Mr Keaveny applauded that plank of the financial strategy, unveiled by Chancellor Kwasi Kwarteng last Friday.

“Looking at where are I would welcome much of what the government announced last week, the announcements promoting investment, improving our competitiveness — there were issues resolved around the corporation tax in the announcement and that was very welcome,” he said.

The Lord Mayor of London post stretches back hundreds of years and Mr Keaveny, a lawyer born in Dublin, is the 693rd holder of the post.

Keeping the City's lines of communications open with the region has been a key concern of Mansion House, and on his third trip to the Middle East, Mr Keaveny is keen to promote the role of partnership in the climate transition.

“One of my big focus points this year has been around the just transition challenge and finding ways of financing the transition needs of the developing economies in a way that actually makes it possible for them,” he said.

“In places like Saudi Arabia, it is not a just transition issue, it is a serious financing transition. We're in a very good position with our combination of know-how and capital here in the UK, in London.”

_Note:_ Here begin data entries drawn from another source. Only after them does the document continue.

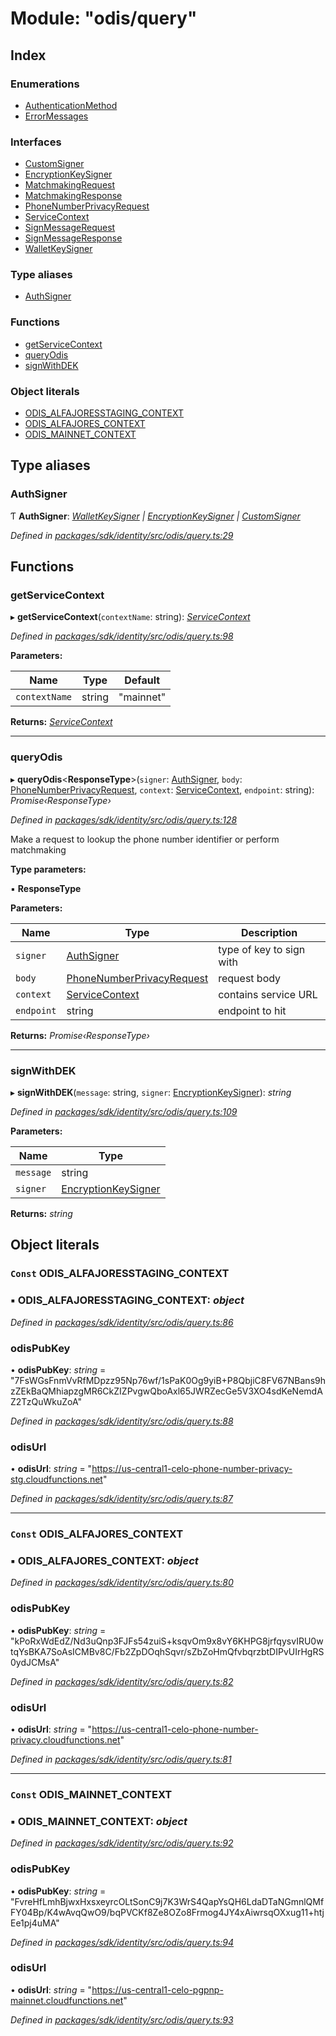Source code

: # Module: "odis/query"

## Index

### Enumerations

* [AuthenticationMethod](../enums/_odis_query_.authenticationmethod.md)
* [ErrorMessages](../enums/_odis_query_.errormessages.md)

### Interfaces

* [CustomSigner](../interfaces/_odis_query_.customsigner.md)
* [EncryptionKeySigner](../interfaces/_odis_query_.encryptionkeysigner.md)
* [MatchmakingRequest](../interfaces/_odis_query_.matchmakingrequest.md)
* [MatchmakingResponse](../interfaces/_odis_query_.matchmakingresponse.md)
* [PhoneNumberPrivacyRequest](../interfaces/_odis_query_.phonenumberprivacyrequest.md)
* [ServiceContext](../interfaces/_odis_query_.servicecontext.md)
* [SignMessageRequest](../interfaces/_odis_query_.signmessagerequest.md)
* [SignMessageResponse](../interfaces/_odis_query_.signmessageresponse.md)
* [WalletKeySigner](../interfaces/_odis_query_.walletkeysigner.md)

### Type aliases

* [AuthSigner](_odis_query_.md#authsigner)

### Functions

* [getServiceContext](_odis_query_.md#getservicecontext)
* [queryOdis](_odis_query_.md#queryodis)
* [signWithDEK](_odis_query_.md#signwithdek)

### Object literals

* [ODIS_ALFAJORESSTAGING_CONTEXT](_odis_query_.md#const-odis_alfajoresstaging_context)
* [ODIS_ALFAJORES_CONTEXT](_odis_query_.md#const-odis_alfajores_context)
* [ODIS_MAINNET_CONTEXT](_odis_query_.md#const-odis_mainnet_context)

## Type aliases

###  AuthSigner

Ƭ **AuthSigner**: *[WalletKeySigner](../interfaces/_odis_query_.walletkeysigner.md) | [EncryptionKeySigner](../interfaces/_odis_query_.encryptionkeysigner.md) | [CustomSigner](../interfaces/_odis_query_.customsigner.md)*

*Defined in [packages/sdk/identity/src/odis/query.ts:29](https://github.com/celo-org/celo-monorepo/blob/master/packages/sdk/identity/src/odis/query.ts#L29)*

## Functions

###  getServiceContext

▸ **getServiceContext**(`contextName`: string): *[ServiceContext](../interfaces/_odis_query_.servicecontext.md)*

*Defined in [packages/sdk/identity/src/odis/query.ts:98](https://github.com/celo-org/celo-monorepo/blob/master/packages/sdk/identity/src/odis/query.ts#L98)*

**Parameters:**

Name | Type | Default |
------ | ------ | ------ |
`contextName` | string | "mainnet" |

**Returns:** *[ServiceContext](../interfaces/_odis_query_.servicecontext.md)*

___

###  queryOdis

▸ **queryOdis**<**ResponseType**>(`signer`: [AuthSigner](_odis_query_.md#authsigner), `body`: [PhoneNumberPrivacyRequest](../interfaces/_odis_query_.phonenumberprivacyrequest.md), `context`: [ServiceContext](../interfaces/_odis_query_.servicecontext.md), `endpoint`: string): *Promise‹ResponseType›*

*Defined in [packages/sdk/identity/src/odis/query.ts:128](https://github.com/celo-org/celo-monorepo/blob/master/packages/sdk/identity/src/odis/query.ts#L128)*

Make a request to lookup the phone number identifier or perform matchmaking

**Type parameters:**

▪ **ResponseType**

**Parameters:**

Name | Type | Description |
------ | ------ | ------ |
`signer` | [AuthSigner](_odis_query_.md#authsigner) | type of key to sign with |
`body` | [PhoneNumberPrivacyRequest](../interfaces/_odis_query_.phonenumberprivacyrequest.md) | request body |
`context` | [ServiceContext](../interfaces/_odis_query_.servicecontext.md) | contains service URL |
`endpoint` | string | endpoint to hit  |

**Returns:** *Promise‹ResponseType›*

___

###  signWithDEK

▸ **signWithDEK**(`message`: string, `signer`: [EncryptionKeySigner](../interfaces/_odis_query_.encryptionkeysigner.md)): *string*

*Defined in [packages/sdk/identity/src/odis/query.ts:109](https://github.com/celo-org/celo-monorepo/blob/master/packages/sdk/identity/src/odis/query.ts#L109)*

**Parameters:**

Name | Type |
------ | ------ |
`message` | string |
`signer` | [EncryptionKeySigner](../interfaces/_odis_query_.encryptionkeysigner.md) |

**Returns:** *string*

## Object literals

### `Const` ODIS_ALFAJORESSTAGING_CONTEXT

### ▪ **ODIS_ALFAJORESSTAGING_CONTEXT**: *object*

*Defined in [packages/sdk/identity/src/odis/query.ts:86](https://github.com/celo-org/celo-monorepo/blob/master/packages/sdk/identity/src/odis/query.ts#L86)*

###  odisPubKey

• **odisPubKey**: *string* = "7FsWGsFnmVvRfMDpzz95Np76wf/1sPaK0Og9yiB+P8QbjiC8FV67NBans9hzZEkBaQMhiapzgMR6CkZIZPvgwQboAxl65JWRZecGe5V3XO4sdKeNemdAZ2TzQuWkuZoA"

*Defined in [packages/sdk/identity/src/odis/query.ts:88](https://github.com/celo-org/celo-monorepo/blob/master/packages/sdk/identity/src/odis/query.ts#L88)*

###  odisUrl

• **odisUrl**: *string* = "https://us-central1-celo-phone-number-privacy-stg.cloudfunctions.net"

*Defined in [packages/sdk/identity/src/odis/query.ts:87](https://github.com/celo-org/celo-monorepo/blob/master/packages/sdk/identity/src/odis/query.ts#L87)*

___

### `Const` ODIS_ALFAJORES_CONTEXT

### ▪ **ODIS_ALFAJORES_CONTEXT**: *object*

*Defined in [packages/sdk/identity/src/odis/query.ts:80](https://github.com/celo-org/celo-monorepo/blob/master/packages/sdk/identity/src/odis/query.ts#L80)*

###  odisPubKey

• **odisPubKey**: *string* = "kPoRxWdEdZ/Nd3uQnp3FJFs54zuiS+ksqvOm9x8vY6KHPG8jrfqysvIRU0wtqYsBKA7SoAsICMBv8C/Fb2ZpDOqhSqvr/sZbZoHmQfvbqrzbtDIPvUIrHgRS0ydJCMsA"

*Defined in [packages/sdk/identity/src/odis/query.ts:82](https://github.com/celo-org/celo-monorepo/blob/master/packages/sdk/identity/src/odis/query.ts#L82)*

###  odisUrl

• **odisUrl**: *string* = "https://us-central1-celo-phone-number-privacy.cloudfunctions.net"

*Defined in [packages/sdk/identity/src/odis/query.ts:81](https://github.com/celo-org/celo-monorepo/blob/master/packages/sdk/identity/src/odis/query.ts#L81)*

___

### `Const` ODIS_MAINNET_CONTEXT

### ▪ **ODIS_MAINNET_CONTEXT**: *object*

*Defined in [packages/sdk/identity/src/odis/query.ts:92](https://github.com/celo-org/celo-monorepo/blob/master/packages/sdk/identity/src/odis/query.ts#L92)*

###  odisPubKey

• **odisPubKey**: *string* = "FvreHfLmhBjwxHxsxeyrcOLtSonC9j7K3WrS4QapYsQH6LdaDTaNGmnlQMfFY04Bp/K4wAvqQwO9/bqPVCKf8Ze8OZo8Frmog4JY4xAiwrsqOXxug11+htjEe1pj4uMA"

*Defined in [packages/sdk/identity/src/odis/query.ts:94](https://github.com/celo-org/celo-monorepo/blob/master/packages/sdk/identity/src/odis/query.ts#L94)*

###  odisUrl

• **odisUrl**: *string* = "https://us-central1-celo-pgpnp-mainnet.cloudfunctions.net"

*Defined in [packages/sdk/identity/src/odis/query.ts:93](https://github.com/celo-org/celo-monorepo/blob/master/packages/sdk/identity/src/odis/query.ts#L93)*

With the legacy of the Cop26 Glasgow climate conference largely tied to developing new funding streams for climate investment, the prospect of the Cop27 meeting in Sharm El Sheikh now looms.

For Mr Keaveny, capitalising on that legacy is a big opportunity for the Egypt meeting and Cop28 in the UAE in 2023.

“I think it is the great achievement of Cop26,” he said. “The fact that the platform is there and that the financial institutions are looking for investable projects there is all that capital to be deployed, I have no doubt that looking at Cop27 and Cop28, getting that money flowing is going to be the big ask from the emerging nations,” he said.

The Lord Mayor, who hands on his ornate chains office to his successor in the next few weeks, observed that there is a much greater sense now than last October that work to complete a free trade agreement between the UK and the GCC is getting done.

In this, he sees the role of the new prime minister, who launched the process as international trade secretary, as providing a key impetus to deal.

“I think for the prime minister, this is an area she has a very personal focus on,” he said. “Many of the FTAs that are coming to fruition are negotiations she commenced in her role as international trade secretary.

“I think she will bring a personal interest in the successful conclusion of a number of those trade negotiations. So I think that will be that will be positive in terms of the GCC.”